Calculator Inputs
Choose a mode, enter your values, and submit. The result appears above this form below the header.
Example Data Table
This example uses 1,000 observations, 400 cases in Event A, 300 cases in Event B, and 180 cases in both events.
| Scenario | Value | Interpretation |
|---|---|---|
| Total observations | 1000 | Complete sample size |
| Count of Event A | 400 | P(A) = 0.40 |
| Count of Event B | 300 | P(B) = 0.30 |
| Count of A and B | 180 | P(A∩B) = 0.18 |
| Conditional probability | 0.60 | P(A|B) = 180 ÷ 300 |
| Reverse conditional probability | 0.45 | P(B|A) = 180 ÷ 400 |
Formula Used
Core formulas
Conditional probability: P(A|B) = P(A∩B) / P(B)
Reverse conditional: P(B|A) = P(A∩B) / P(A)
Joint probability: P(A∩B) = P(A|B) × P(B)
Union: P(A∪B) = P(A) + P(B) - P(A∩B)
Bayes mode
Total probability: P(B) = P(B|A)P(A) + P(B|¬A)P(¬A)
Bayes theorem: P(A|B) = P(B|A)P(A) / P(B)
Independence test: Independent events satisfy P(A∩B) = P(A)P(B)
Lift ratio: Lift = P(A∩B) / (P(A)P(B))
How to Use This Calculator
- Enter custom names for Event A and Event B to match your problem.
- Choose a calculation mode: counts, direct probabilities, or Bayes theorem mode.
- Fill in the required inputs carefully. Counts should be consistent with total cases.
- Click Calculate to display the result above the form below the header.
- Review the metric cards, detailed table, worked steps, and graphs.
- Use the export buttons to save the results as CSV or PDF.
FAQs
1) What does conditional probability mean?
Conditional probability measures the chance of one event happening after you already know another event occurred. It updates the probability using new information.

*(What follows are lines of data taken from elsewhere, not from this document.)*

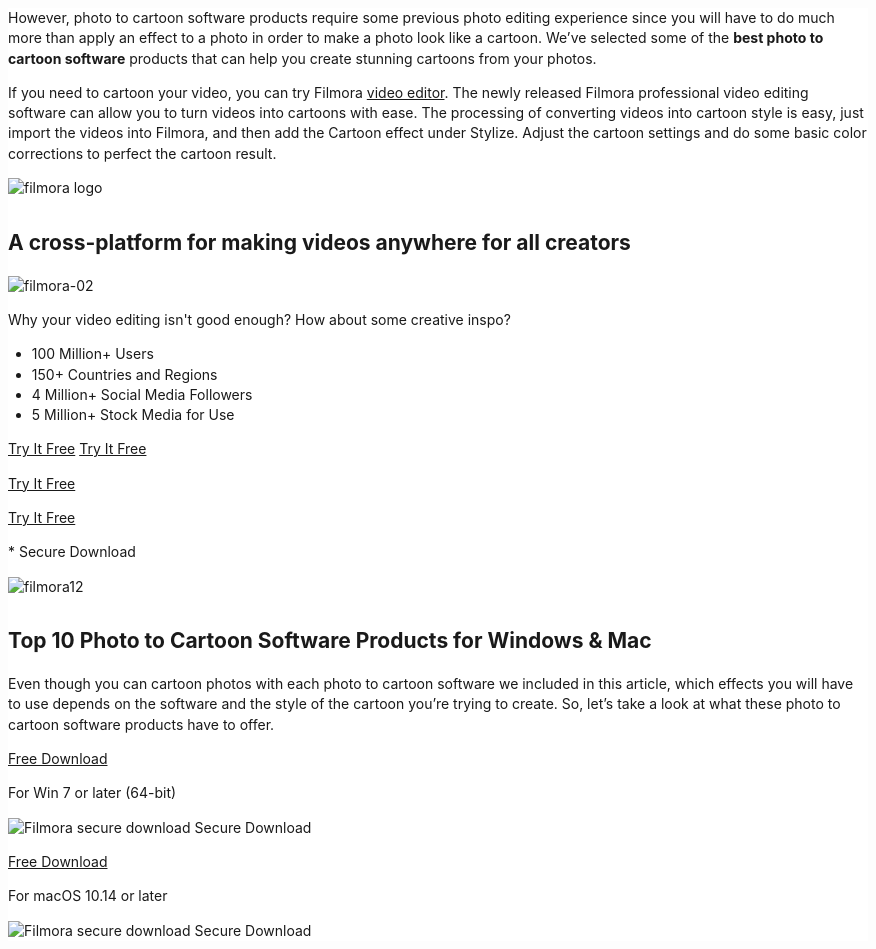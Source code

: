 However, photo to cartoon software products require some previous photo editing experience since you will have to do much more than apply an effect to a photo in order to make a photo look like a cartoon. We’ve selected some of the **best photo to cartoon software** products that can help you create stunning cartoons from your photos.

If you need to cartoon your video, you can try Filmora [video editor](https://tools.techidaily.com/wondershare/filmora/download/). The newly released Filmora professional video editing software can allow you to turn videos into cartoons with ease. The processing of converting videos into cartoon style is easy, just import the videos into Filmora, and then add the Cartoon effect under Stylize. Adjust the cartoon settings and do some basic color corrections to perfect the cartoon result.

![filmora logo](https://neveragain.allstatics.com/2019/assets/icon/logo/filmora-horizontal.svg)

## A cross-platform for making videos anywhere for all creators

![filmora-02](https://images.wondershare.com/filmora/filmora12/side_brand_filmora12.png)

 Why your video editing isn't good enough? How about some creative inspo?

* 100 Million+ Users
* 150+ Countries and Regions
* 4 Million+ Social Media Followers
* 5 Million+ Stock Media for Use

[Try It Free](https://tools.techidaily.com/wondershare/filmora/download/) [Try It Free](https://tools.techidaily.com/wondershare/filmora/download/)

[Try It Free](https://apps.apple.com/app/apple-store/id1459336970?pt=169436&ct=official-website&mt=8)

[Try It Free](https://app.adjust.com/b0k9hf2%5F4bsu85t)

 \* Secure Download

![filmora12](https://images.wondershare.com/filmora/12-filmora/img/filmora12-01.png)

## Top 10 Photo to Cartoon Software Products for Windows & Mac

Even though you can cartoon photos with each photo to cartoon software we included in this article, which effects you will have to use depends on the software and the style of the cartoon you’re trying to create. So, let’s take a look at what these photo to cartoon software products have to offer.

[Free Download](https://tools.techidaily.com/wondershare/filmora/download/)

For Win 7 or later (64-bit)

![Filmora secure download](https://images.wondershare.com/filmora/images/store/secure.png) Secure Download

[Free Download](https://tools.techidaily.com/wondershare/filmora/download/)

For macOS 10.14 or later

![Filmora secure download](https://images.wondershare.com/filmora/images/store/secure.png) Secure Download
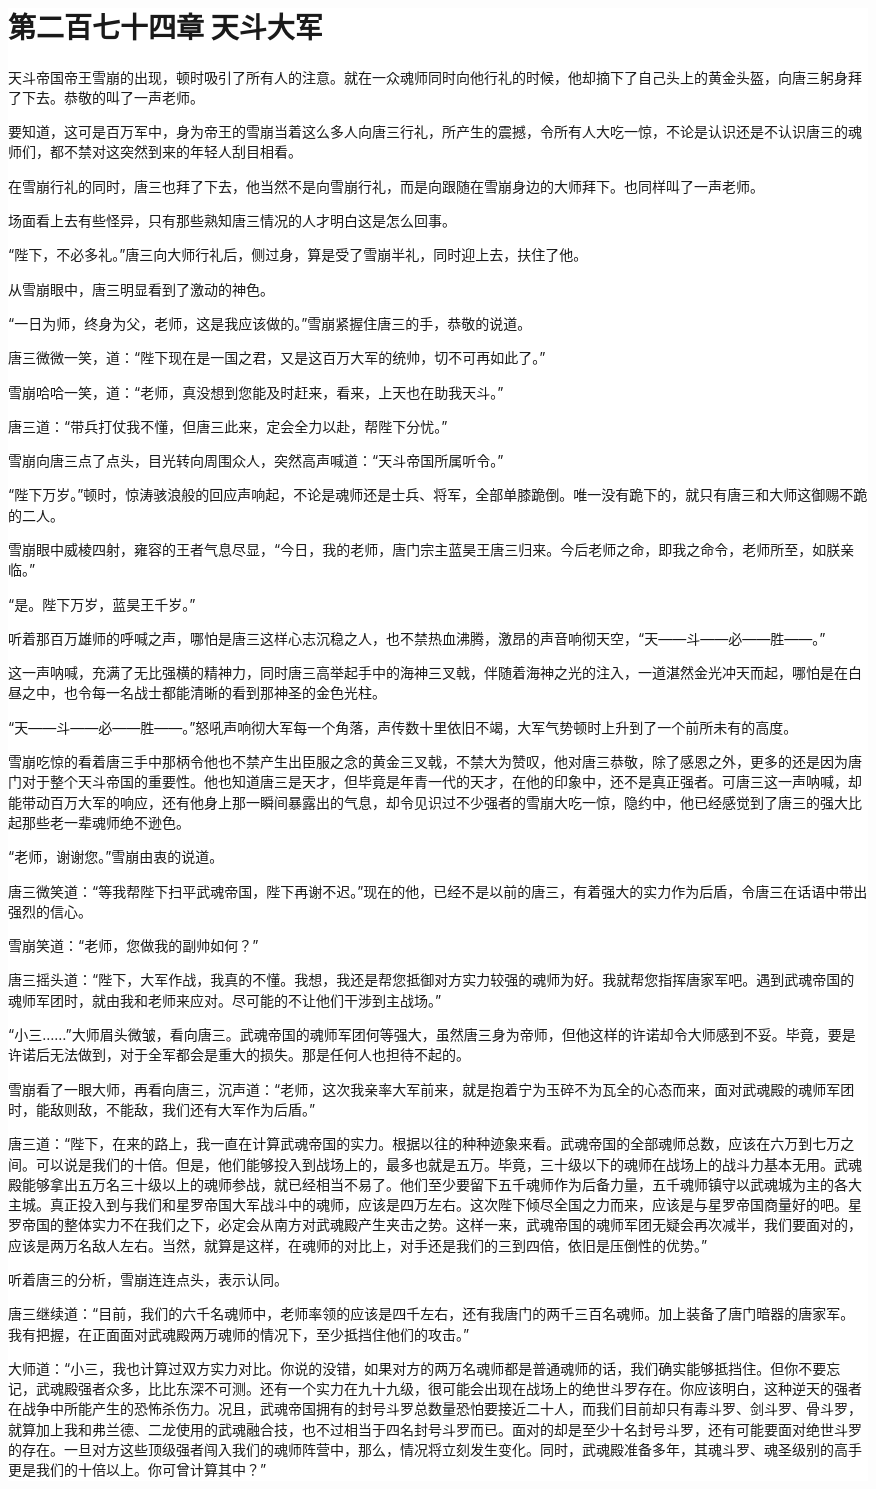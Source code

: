 # 第二百七十四章 天斗大军

天斗帝国帝王雪崩的出现，顿时吸引了所有人的注意。就在一众魂师同时向他行礼的时候，他却摘下了自己头上的黄金头盔，向唐三躬身拜了下去。恭敬的叫了一声老师。

要知道，这可是百万军中，身为帝王的雪崩当着这么多人向唐三行礼，所产生的震撼，令所有人大吃一惊，不论是认识还是不认识唐三的魂师们，都不禁对这突然到来的年轻人刮目相看。

在雪崩行礼的同时，唐三也拜了下去，他当然不是向雪崩行礼，而是向跟随在雪崩身边的大师拜下。也同样叫了一声老师。

场面看上去有些怪异，只有那些熟知唐三情况的人才明白这是怎么回事。

“陛下，不必多礼。”唐三向大师行礼后，侧过身，算是受了雪崩半礼，同时迎上去，扶住了他。

从雪崩眼中，唐三明显看到了激动的神色。

“一日为师，终身为父，老师，这是我应该做的。”雪崩紧握住唐三的手，恭敬的说道。

唐三微微一笑，道：“陛下现在是一国之君，又是这百万大军的统帅，切不可再如此了。”

雪崩哈哈一笑，道：“老师，真没想到您能及时赶来，看来，上天也在助我天斗。”

唐三道：“带兵打仗我不懂，但唐三此来，定会全力以赴，帮陛下分忧。”

雪崩向唐三点了点头，目光转向周围众人，突然高声喊道：“天斗帝国所属听令。”

“陛下万岁。”顿时，惊涛骇浪般的回应声响起，不论是魂师还是士兵、将军，全部单膝跪倒。唯一没有跪下的，就只有唐三和大师这御赐不跪的二人。

雪崩眼中威棱四射，雍容的王者气息尽显，“今日，我的老师，唐门宗主蓝昊王唐三归来。今后老师之命，即我之命令，老师所至，如朕亲临。”

“是。陛下万岁，蓝昊王千岁。”

听着那百万雄师的呼喊之声，哪怕是唐三这样心志沉稳之人，也不禁热血沸腾，激昂的声音响彻天空，“天――斗――必――胜――。”

这一声呐喊，充满了无比强横的精神力，同时唐三高举起手中的海神三叉戟，伴随着海神之光的注入，一道湛然金光冲天而起，哪怕是在白昼之中，也令每一名战士都能清晰的看到那神圣的金色光柱。

“天――斗――必――胜――。”怒吼声响彻大军每一个角落，声传数十里依旧不竭，大军气势顿时上升到了一个前所未有的高度。

雪崩吃惊的看着唐三手中那柄令他也不禁产生出臣服之念的黄金三叉戟，不禁大为赞叹，他对唐三恭敬，除了感恩之外，更多的还是因为唐门对于整个天斗帝国的重要性。他也知道唐三是天才，但毕竟是年青一代的天才，在他的印象中，还不是真正强者。可唐三这一声呐喊，却能带动百万大军的响应，还有他身上那一瞬间暴露出的气息，却令见识过不少强者的雪崩大吃一惊，隐约中，他已经感觉到了唐三的强大比起那些老一辈魂师绝不逊色。

“老师，谢谢您。”雪崩由衷的说道。

唐三微笑道：“等我帮陛下扫平武魂帝国，陛下再谢不迟。”现在的他，已经不是以前的唐三，有着强大的实力作为后盾，令唐三在话语中带出强烈的信心。

雪崩笑道：“老师，您做我的副帅如何？”

唐三摇头道：“陛下，大军作战，我真的不懂。我想，我还是帮您抵御对方实力较强的魂师为好。我就帮您指挥唐家军吧。遇到武魂帝国的魂师军团时，就由我和老师来应对。尽可能的不让他们干涉到主战场。”

“小三……”大师眉头微皱，看向唐三。武魂帝国的魂师军团何等强大，虽然唐三身为帝师，但他这样的许诺却令大师感到不妥。毕竟，要是许诺后无法做到，对于全军都会是重大的损失。那是任何人也担待不起的。

雪崩看了一眼大师，再看向唐三，沉声道：“老师，这次我亲率大军前来，就是抱着宁为玉碎不为瓦全的心态而来，面对武魂殿的魂师军团时，能敌则敌，不能敌，我们还有大军作为后盾。”

唐三道：“陛下，在来的路上，我一直在计算武魂帝国的实力。根据以往的种种迹象来看。武魂帝国的全部魂师总数，应该在六万到七万之间。可以说是我们的十倍。但是，他们能够投入到战场上的，最多也就是五万。毕竟，三十级以下的魂师在战场上的战斗力基本无用。武魂殿能够拿出五万名三十级以上的魂师参战，就已经相当不易了。他们至少要留下五千魂师作为后备力量，五千魂师镇守以武魂城为主的各大主城。真正投入到与我们和星罗帝国大军战斗中的魂师，应该是四万左右。这次陛下倾尽全国之力而来，应该是与星罗帝国商量好的吧。星罗帝国的整体实力不在我们之下，必定会从南方对武魂殿产生夹击之势。这样一来，武魂帝国的魂师军团无疑会再次减半，我们要面对的，应该是两万名敌人左右。当然，就算是这样，在魂师的对比上，对手还是我们的三到四倍，依旧是压倒性的优势。”

听着唐三的分析，雪崩连连点头，表示认同。

唐三继续道：“目前，我们的六千名魂师中，老师率领的应该是四千左右，还有我唐门的两千三百名魂师。加上装备了唐门暗器的唐家军。我有把握，在正面面对武魂殿两万魂师的情况下，至少抵挡住他们的攻击。”

大师道：“小三，我也计算过双方实力对比。你说的没错，如果对方的两万名魂师都是普通魂师的话，我们确实能够抵挡住。但你不要忘记，武魂殿强者众多，比比东深不可测。还有一个实力在九十九级，很可能会出现在战场上的绝世斗罗存在。你应该明白，这种逆天的强者在战争中所能产生的恐怖杀伤力。况且，武魂帝国拥有的封号斗罗总数量恐怕要接近二十人，而我们目前却只有毒斗罗、剑斗罗、骨斗罗，就算加上我和弗兰德、二龙使用的武魂融合技，也不过相当于四名封号斗罗而已。面对的却是至少十名封号斗罗，还有可能要面对绝世斗罗的存在。一旦对方这些顶级强者闯入我们的魂师阵营中，那么，情况将立刻发生变化。同时，武魂殿准备多年，其魂斗罗、魂圣级别的高手更是我们的十倍以上。你可曾计算其中？”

2) What is the difference between joint and conditional probability?
Joint probability measures both events happening together. Conditional probability measures one event under the condition that the other event has already happened.
3) When is P(A|B) undefined?
It becomes undefined when P(B) equals zero. That means the conditioning event never occurs, so division by zero would be required.
4) Can I use decimals instead of counts?
Yes. Use direct probability mode when you already know P(A), P(B), and P(A∩B). Enter values as decimals between 0 and 1.
5) What does the lift ratio tell me?
Lift compares observed overlap with the overlap expected under independence. Above 1 suggests positive association, below 1 suggests negative association.
6) Can this calculator help test independence?
Yes. Compare P(A∩B) with P(A)P(B). If they are equal or very close, the events are approximately independent.
7) Why does Bayes mode need P(B|not A)?
Bayes mode needs the background rate of Event B among non-A cases. That value helps compute total P(B) before finding P(A|B).
8) What are estimated counts in probability modes?
Estimated counts convert probabilities into approximate frequencies using a chosen reference size. They help you visualize distributions more intuitively.